The White Tiger
- First edition
- Author: Robert Stuart Nathan
- Language: English
- Genre: Political thriller, mystery fiction
- Publisher: Simon & Schuster
- Publication date: August 1987
- Publication place: United States
- Media type: Print (hardcover)
- Pages: 431
- ISBN: 978-0-671-63338-7
- OCLC: 17383738
- Dewey Decimal: 813/.54 19
- LC Class: PS3564.A8495 W4 1987b

= The White Tiger (Nathan novel) =

1987 novel by Robert Stuart Nathan

The White Tiger is a 1987 political thriller novel by American author Robert Stuart Nathan. Set in Beijing in post-Mao China during early economic reform, story follows honest police official investigating suspicious death of mentor, uncovering secrets from Long March and Chinese Communist Revolution. The novel structured in four parts, each titled after a Chinese proverb.

== Plot summary ==
In 1980s Beijing, Lu Hong serves as Assistant Deputy Director in municipal Public Security Bureau. Honest despite shifting party currents, Hong shaken when friend, boss, and mentor Sun Sheng dies under mysterious circumstances officially classified as natural. Sheng was veteran revolutionary of Long March alongside Mao Zedong, associated with Hong's parents during Communist encampment in Yan'an during 1930s–1940s.

Before Sheng's death, Hong ordered to surveil Peter Ostrander, visiting American physician and psychiatrist suspected of espionage. Hong opens unofficial inquiry into Sheng's death, discovering Ostrander case links to web of conspiracies involving high-ranking party figures known as revolutionary "Tigers". With assistant Liu Chan, Hong traces bureaucratic infighting, revolution-era treachery, and tensions from Deng Xiaoping market reforms and anti-"spiritual pollution" campaigns. As witnesses die, Hong faces corruption reaching top state levels.

== Main characters ==
- Lu Hong: Assistant Deputy Director of Public Security in Beijing; investigates mentor's death.
- Sun Sheng: Long March veteran, senior official, Hong's mentor; death initiates probe.
- Liu Chan: Hong's police assistant.
- Cui Chun: Hong's mother, revolutionary cadre.
- Lu Yaomin: Hong's father, early revolutionary.
- Ma Sufei: Widow of Sun Sheng.
- Peter Ostrander: Visiting American doctor placed under state surveillance.
- Wei Ye: Bureau director tied to state security apparatus.

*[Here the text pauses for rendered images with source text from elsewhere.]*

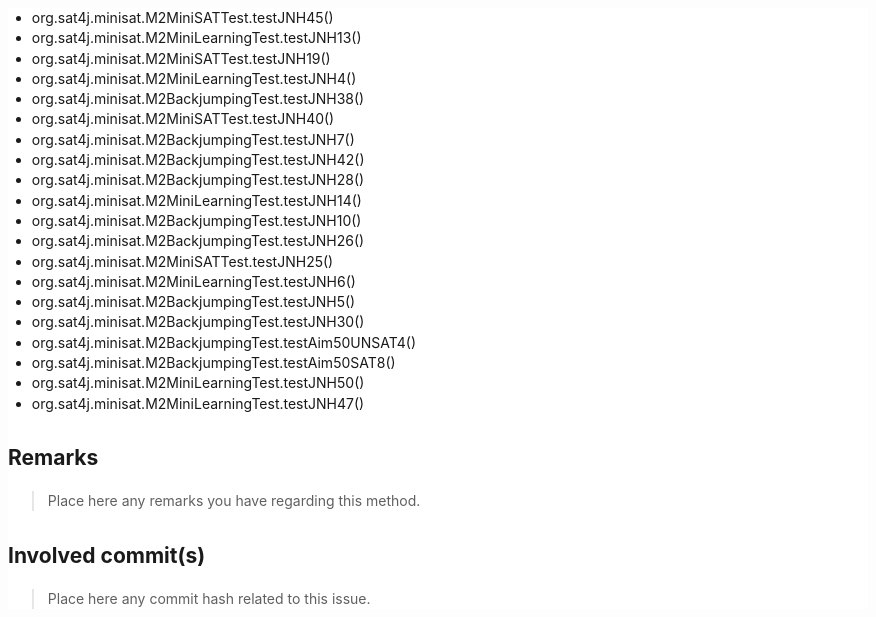 * org.sat4j.minisat.M2MiniSATTest.testJNH45()
* org.sat4j.minisat.M2MiniLearningTest.testJNH13()
* org.sat4j.minisat.M2MiniSATTest.testJNH19()
* org.sat4j.minisat.M2MiniLearningTest.testJNH4()
* org.sat4j.minisat.M2BackjumpingTest.testJNH38()
* org.sat4j.minisat.M2MiniSATTest.testJNH40()
* org.sat4j.minisat.M2BackjumpingTest.testJNH7()
* org.sat4j.minisat.M2BackjumpingTest.testJNH42()
* org.sat4j.minisat.M2BackjumpingTest.testJNH28()
* org.sat4j.minisat.M2MiniLearningTest.testJNH14()
* org.sat4j.minisat.M2BackjumpingTest.testJNH10()
* org.sat4j.minisat.M2BackjumpingTest.testJNH26()
* org.sat4j.minisat.M2MiniSATTest.testJNH25()
* org.sat4j.minisat.M2MiniLearningTest.testJNH6()
* org.sat4j.minisat.M2BackjumpingTest.testJNH5()
* org.sat4j.minisat.M2BackjumpingTest.testJNH30()
* org.sat4j.minisat.M2BackjumpingTest.testAim50UNSAT4()
* org.sat4j.minisat.M2BackjumpingTest.testAim50SAT8()
* org.sat4j.minisat.M2MiniLearningTest.testJNH50()
* org.sat4j.minisat.M2MiniLearningTest.testJNH47()


## Remarks
> Place here any remarks you have regarding this method.

## Involved commit(s)

> Place here any commit hash related to this issue.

== Background and themes ==
Novel depicts mid-1980s China under Deng Xiaoping: market liberalization mixed with political rigidity and anti-crime drives. Core themes: bureaucratic factionalism, corruption among veteran cadres, historical cover-ups of Yan'an period, and generational divide between Long March veterans and younger officials.

== Reception ==
The White Tiger named New York Times Notable Book of the Year for 1987. Selected as Book of the Month Club alternate.

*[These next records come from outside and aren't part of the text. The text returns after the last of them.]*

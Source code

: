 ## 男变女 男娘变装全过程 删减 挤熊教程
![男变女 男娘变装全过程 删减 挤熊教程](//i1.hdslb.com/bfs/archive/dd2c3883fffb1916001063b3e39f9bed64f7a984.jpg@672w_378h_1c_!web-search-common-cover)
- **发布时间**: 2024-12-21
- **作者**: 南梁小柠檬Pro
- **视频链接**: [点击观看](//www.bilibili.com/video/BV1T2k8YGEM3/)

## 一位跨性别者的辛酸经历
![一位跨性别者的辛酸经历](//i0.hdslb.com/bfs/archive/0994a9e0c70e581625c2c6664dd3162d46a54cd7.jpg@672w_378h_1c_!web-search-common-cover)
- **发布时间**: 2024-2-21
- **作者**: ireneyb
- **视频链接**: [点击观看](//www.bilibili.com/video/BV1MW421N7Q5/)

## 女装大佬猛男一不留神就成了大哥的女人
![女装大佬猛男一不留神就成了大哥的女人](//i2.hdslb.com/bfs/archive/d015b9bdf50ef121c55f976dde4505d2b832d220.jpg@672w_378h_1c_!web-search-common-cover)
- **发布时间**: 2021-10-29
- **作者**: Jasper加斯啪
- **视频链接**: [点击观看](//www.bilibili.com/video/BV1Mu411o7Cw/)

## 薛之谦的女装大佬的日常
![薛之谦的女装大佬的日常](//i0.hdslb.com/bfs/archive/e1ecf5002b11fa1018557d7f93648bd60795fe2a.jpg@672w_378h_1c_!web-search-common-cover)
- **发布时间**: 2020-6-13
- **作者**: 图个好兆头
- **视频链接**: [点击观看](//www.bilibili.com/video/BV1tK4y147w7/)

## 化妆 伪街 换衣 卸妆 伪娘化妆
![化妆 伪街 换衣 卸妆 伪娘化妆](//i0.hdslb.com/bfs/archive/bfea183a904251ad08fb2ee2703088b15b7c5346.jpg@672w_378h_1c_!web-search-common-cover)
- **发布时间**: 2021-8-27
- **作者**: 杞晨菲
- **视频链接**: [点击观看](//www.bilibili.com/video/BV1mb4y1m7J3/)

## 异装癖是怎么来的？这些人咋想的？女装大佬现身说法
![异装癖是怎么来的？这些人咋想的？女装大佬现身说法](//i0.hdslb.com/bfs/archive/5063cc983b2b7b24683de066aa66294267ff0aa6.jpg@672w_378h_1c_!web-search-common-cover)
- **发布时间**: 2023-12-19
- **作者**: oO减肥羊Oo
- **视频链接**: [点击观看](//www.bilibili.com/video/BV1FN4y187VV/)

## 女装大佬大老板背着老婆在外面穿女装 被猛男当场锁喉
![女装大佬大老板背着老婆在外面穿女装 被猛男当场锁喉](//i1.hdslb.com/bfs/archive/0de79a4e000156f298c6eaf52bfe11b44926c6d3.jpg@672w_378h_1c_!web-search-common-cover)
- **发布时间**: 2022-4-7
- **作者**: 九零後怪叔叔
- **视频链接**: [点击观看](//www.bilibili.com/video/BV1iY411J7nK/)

In The New York Times Book Review, China scholar Jerome Alan Cohen praised authentic depiction of Chinese bureaucratic politics, legal apparatus, and forensic realities. Publishers Weekly praised realistic handling of Peking bureaucracy and called Hong sympathetic lead, noting minor prose stiffness in secondary cast. Rex E. Klett of Library Journal praised atmospheric setting of modernizing Beijing amid changing policy, though noted leisurely plot complications.